Las manitas se agitaron elevándose hacia el cielo, uno de los deditos de la niña llegó a rozar la muñeca del intruso y un instante después pareció que caía en un sueño profundo y reparador mientras todos sus músculos se relajaban y las estrellas de mar de sus manos volvían a reposar sobre las sábanas.

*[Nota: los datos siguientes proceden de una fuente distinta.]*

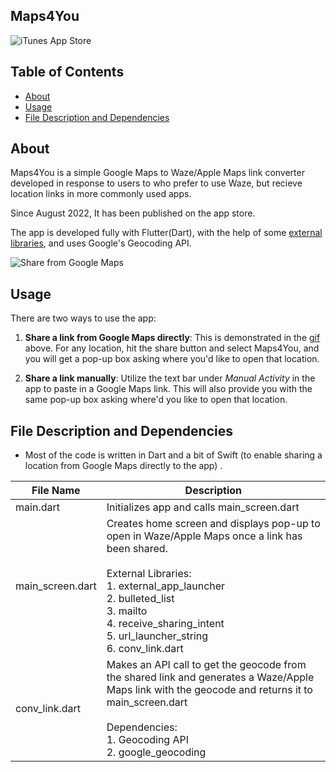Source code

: ## Maps4You

![iTunes App Store](https://img.shields.io/itunes/v/1632049180?label=App%20Store)

## Table of Contents

<!-- no toc -->
- [About](#about)
- [Usage](#usage)
- [File Description and Dependencies](#file-description-and-dependencies)

## About

Maps4You is a simple Google Maps to Waze/Apple Maps link converter developed in response to users to who prefer to use Waze, but recieve location links in more commonly used apps. 

Since August 2022, It has been published on the app store.

The app is developed fully with Flutter(Dart), with the help of some [external libraries](#file-description-and-dependencies), and uses Google's Geocoding API.

![Share from Google Maps](https://i.imgur.com/XXIF7sf.gif)

## Usage

There are two ways to use the app:

1. **Share a link from Google Maps directly**: This is demonstrated in the [gif](#about) above. For any location, hit the share button and select Maps4You, and you will get a pop-up box asking where you'd like to open that location. 

2. **Share a link manually**: Utilize the text bar under _Manual Activity_ in the app to paste in a Google Maps link. This will also provide you with the same pop-up box asking where'd you like to open that location. 

## File Description and Dependencies
- Most of the code is written in Dart and a bit of Swift (to enable sharing a location from Google Maps directly to the app) .

| File Name | Description                                 |
|-----------|---------------------------------------------|
| main.dart | Initializes app and calls main_screen.dart |
| main_screen.dart | Creates home screen and displays pop-up to open in Waze/Apple Maps once a link has been shared. <br /> <br /> External Libraries: <br /> 1. external_app_launcher <br /> 2. bulleted_list <br /> 3. mailto <br /> 4. receive_sharing_intent <br /> 5. url_launcher_string <br /> 6. conv_link.dart
|conv_link.dart | Makes an API call to get the geocode from the shared link and generates a Waze/Apple Maps link with the geocode and returns it to main_screen.dart <br /> <br/> Dependencies: <br /> 1. Geocoding API  <br /> 2. google_geocoding
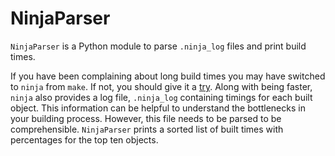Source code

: # NinjaParser
`NinjaParser` is a Python module to parse `.ninja_log` files and print build times.

If you have been complaining about long build times you may have switched to `ninja` from `make`. If not, you should give it a [try](https://ninja-build.org/). 
Along with being faster, `ninja` also provides a log file, `.ninja_log` containing timings for each built object. 
This information can be helpful to understand the bottlenecks in your building process. However, this file needs to be parsed to be comprehensible.
`NinjaParser` prints a sorted list of built times with percentages for the top ten
objects.
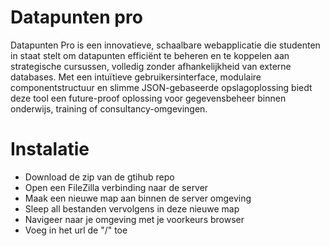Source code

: # Datapunten pro
Datapunten Pro is een innovatieve, schaalbare webapplicatie die studenten in staat stelt om datapunten efficiënt te beheren en te koppelen aan strategische cursussen, volledig zonder afhankelijkheid van externe databases. Met een intuïtieve gebruikersinterface, modulaire componentstructuur en slimme JSON-gebaseerde opslagoplossing biedt deze tool een future-proof oplossing voor gegevensbeheer binnen onderwijs, training of consultancy-omgevingen.

# Instalatie
- Download de zip van de gtihub repo
- Open een FileZilla verbinding naar de server
- Maak een nieuwe map aan binnen de server omgeving
- Sleep all bestanden vervolgens in deze nieuwe map
- Navigeer naar je omgeving met je voorkeurs browser
- Voeg in het url de "/<Map naam>" toe

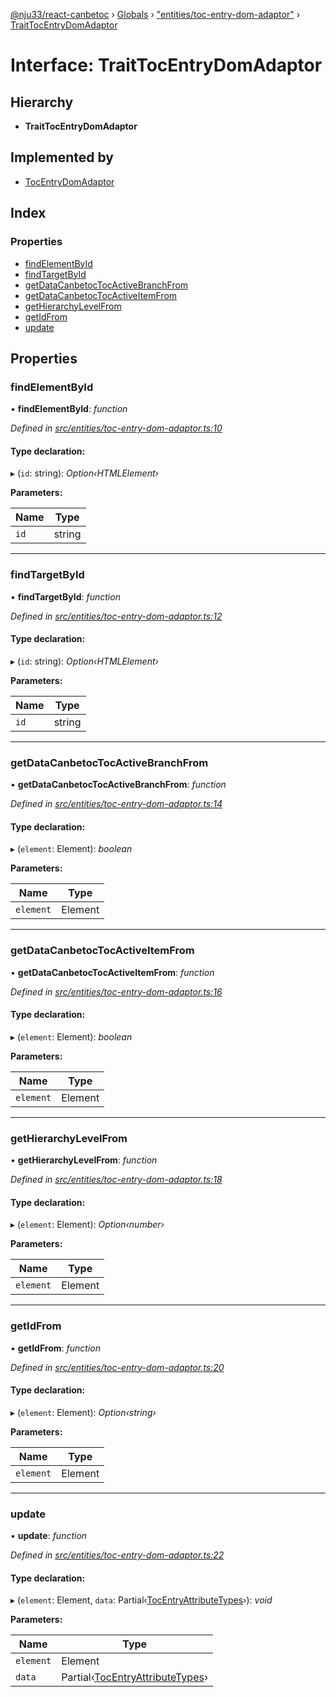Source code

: [@nju33/react-canbetoc](../README.md) › [Globals](../globals.md) › ["entities/toc-entry-dom-adaptor"](../modules/_entities_toc_entry_dom_adaptor_.md) › [TraitTocEntryDomAdaptor](_entities_toc_entry_dom_adaptor_.traittocentrydomadaptor.md)

# Interface: TraitTocEntryDomAdaptor

## Hierarchy

* **TraitTocEntryDomAdaptor**

## Implemented by

* [TocEntryDomAdaptor](../classes/_interface_toc_entry_dom_adaptor_.tocentrydomadaptor.md)

## Index

### Properties

* [findElementById](_entities_toc_entry_dom_adaptor_.traittocentrydomadaptor.md#findelementbyid)
* [findTargetById](_entities_toc_entry_dom_adaptor_.traittocentrydomadaptor.md#findtargetbyid)
* [getDataCanbetocTocActiveBranchFrom](_entities_toc_entry_dom_adaptor_.traittocentrydomadaptor.md#getdatacanbetoctocactivebranchfrom)
* [getDataCanbetocTocActiveItemFrom](_entities_toc_entry_dom_adaptor_.traittocentrydomadaptor.md#getdatacanbetoctocactiveitemfrom)
* [getHierarchyLevelFrom](_entities_toc_entry_dom_adaptor_.traittocentrydomadaptor.md#gethierarchylevelfrom)
* [getIdFrom](_entities_toc_entry_dom_adaptor_.traittocentrydomadaptor.md#getidfrom)
* [update](_entities_toc_entry_dom_adaptor_.traittocentrydomadaptor.md#update)

## Properties

###  findElementById

• **findElementById**: *function*

*Defined in [src/entities/toc-entry-dom-adaptor.ts:10](https://github.com/nju33/react-canbetoc/blob/d80673d/src/entities/toc-entry-dom-adaptor.ts#L10)*

#### Type declaration:

▸ (`id`: string): *Option‹HTMLElement›*

**Parameters:**

Name | Type |
------ | ------ |
`id` | string |

___

###  findTargetById

• **findTargetById**: *function*

*Defined in [src/entities/toc-entry-dom-adaptor.ts:12](https://github.com/nju33/react-canbetoc/blob/d80673d/src/entities/toc-entry-dom-adaptor.ts#L12)*

#### Type declaration:

▸ (`id`: string): *Option‹HTMLElement›*

**Parameters:**

Name | Type |
------ | ------ |
`id` | string |

___

###  getDataCanbetocTocActiveBranchFrom

• **getDataCanbetocTocActiveBranchFrom**: *function*

*Defined in [src/entities/toc-entry-dom-adaptor.ts:14](https://github.com/nju33/react-canbetoc/blob/d80673d/src/entities/toc-entry-dom-adaptor.ts#L14)*

#### Type declaration:

▸ (`element`: Element): *boolean*

**Parameters:**

Name | Type |
------ | ------ |
`element` | Element |

___

###  getDataCanbetocTocActiveItemFrom

• **getDataCanbetocTocActiveItemFrom**: *function*

*Defined in [src/entities/toc-entry-dom-adaptor.ts:16](https://github.com/nju33/react-canbetoc/blob/d80673d/src/entities/toc-entry-dom-adaptor.ts#L16)*

#### Type declaration:

▸ (`element`: Element): *boolean*

**Parameters:**

Name | Type |
------ | ------ |
`element` | Element |

___

###  getHierarchyLevelFrom

• **getHierarchyLevelFrom**: *function*

*Defined in [src/entities/toc-entry-dom-adaptor.ts:18](https://github.com/nju33/react-canbetoc/blob/d80673d/src/entities/toc-entry-dom-adaptor.ts#L18)*

#### Type declaration:

▸ (`element`: Element): *Option‹number›*

**Parameters:**

Name | Type |
------ | ------ |
`element` | Element |

___

###  getIdFrom

• **getIdFrom**: *function*

*Defined in [src/entities/toc-entry-dom-adaptor.ts:20](https://github.com/nju33/react-canbetoc/blob/d80673d/src/entities/toc-entry-dom-adaptor.ts#L20)*

#### Type declaration:

▸ (`element`: Element): *Option‹string›*

**Parameters:**

Name | Type |
------ | ------ |
`element` | Element |

___

###  update

• **update**: *function*

*Defined in [src/entities/toc-entry-dom-adaptor.ts:22](https://github.com/nju33/react-canbetoc/blob/d80673d/src/entities/toc-entry-dom-adaptor.ts#L22)*

#### Type declaration:

▸ (`element`: Element, `data`: Partial‹[TocEntryAttributeTypes](_entities_toc_entry_dom_adaptor_.tocentryattributetypes.md)›): *void*

**Parameters:**

Name | Type |
------ | ------ |
`element` | Element |
`data` | Partial‹[TocEntryAttributeTypes](_entities_toc_entry_dom_adaptor_.tocentryattributetypes.md)› |
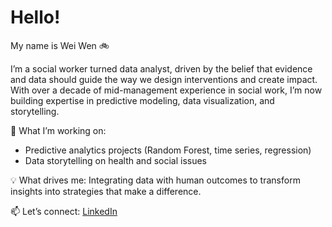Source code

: # Hello!

My name is Wei Wen 🚲

I’m a social worker turned data analyst, driven by the belief that evidence and data should guide the way we design interventions and create impact. With over a decade of mid-management experience in social work, I’m now building expertise in predictive modeling, data visualization, and storytelling.

🌱 What I’m working on:
* Predictive analytics projects (Random Forest, time series, regression)
* Data storytelling on health and social issues

💡 What drives me: Integrating data with human outcomes to transform insights into strategies that make a difference.

📫 Let’s connect: [LinkedIn](https://www.linkedin.com/in/t-weiwenn)
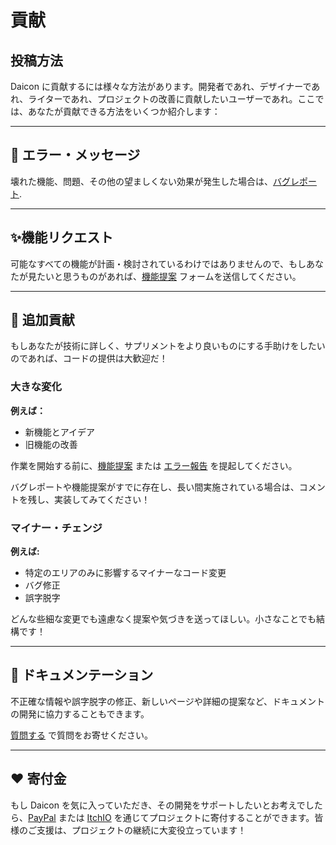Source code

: # 貢献

## 投稿方法

Daicon に貢献するには様々な方法があります。開発者であれ、デザイナーであれ、ライターであれ、プロジェクトの改善に貢献したいユーザーであれ。ここでは、あなたが貢献できる方法をいくつか紹介します：

---
## 🐛 エラー・メッセージ

壊れた機能、問題、その他の望ましくない効果が発生した場合は、[バグレポート](https://github.com/arukurei/Daicon/issues/new/choose).

---
## ✨機能リクエスト

可能なすべての機能が計画・検討されているわけではありませんので、もしあなたが見たいと思うものがあれば、[機能提案](https://github.com/arukurei/Daicon/issues/new/choose) フォームを送信してください。

---
## 🧰 追加貢献

もしあなたが技術に詳しく、サプリメントをより良いものにする手助けをしたいのであれば、コードの提供は大歓迎だ！

### 大きな変化

**例えば：**

- 新機能とアイデア
- 旧機能の改善

作業を開始する前に、[機能提案](https://github.com/arukurei/Daicon/issues/new/choose) または [エラー報告](https://github.com/arukurei/Daicon/issues/new/choose) を提起してください。

バグレポートや機能提案がすでに存在し、長い間実施されている場合は、コメントを残し、実装してみてください！

### マイナー・チェンジ

**例えば:**

- 特定のエリアのみに影響するマイナーなコード変更
- バグ修正
- 誤字脱字

どんな些細な変更でも遠慮なく提案や気づきを送ってほしい。小さなことでも結構です！

---
## 📃 ドキュメンテーション

不正確な情報や誤字脱字の修正、新しいページや詳細の提案など、ドキュメントの開発に協力することもできます。

[質問する](https://github.com/arukurei/daicon-docs/issues/new/choose) で質問をお寄せください。

---
## ❤️ 寄付金

もし Daicon を気に入っていただき、その開発をサポートしたいとお考えでしたら、[PayPal](https://www.paypal.com/donate/?hosted_button_id=LF5SHGQDXK2PG) または [ItchIO](https://alkrei.itch.io/daicon) を通じてプロジェクトに寄付することができます。皆様のご支援は、プロジェクトの継続に大変役立っています！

El intruso retiró el muñeco y observó la carita de la niña. No evidenciaba sufrimiento alguno, excepto una leve rojez que había aparecido en la frente justo entre los ojos, probablemente causada por la naricilla del oso. No había ya luz en su rostro y la sensación de estar ante un receptáculo vacío se acrecentó al llevarse de nuevo el muñeco a la cara para aspirar el aroma infantil, ahora enriquecido por el aliento de un alma. El perfume fue tan rico y dulce que los ojos se le llenaron de lágrimas. Suspiró agradecido, arregló el lazo del osito y volvió a depositarlo en su lugar, a los pies de la cuna.

La urgencia le atenazó de pronto como si hubiera tomado conciencia de lo mucho que se había entretenido. Sólo se volvió una vez. La luz de la lamparita arrancó piadosa el brillo a los once pares de ojos de los otros animalitos de peluche que, desde la estantería, le miraban horrorizados.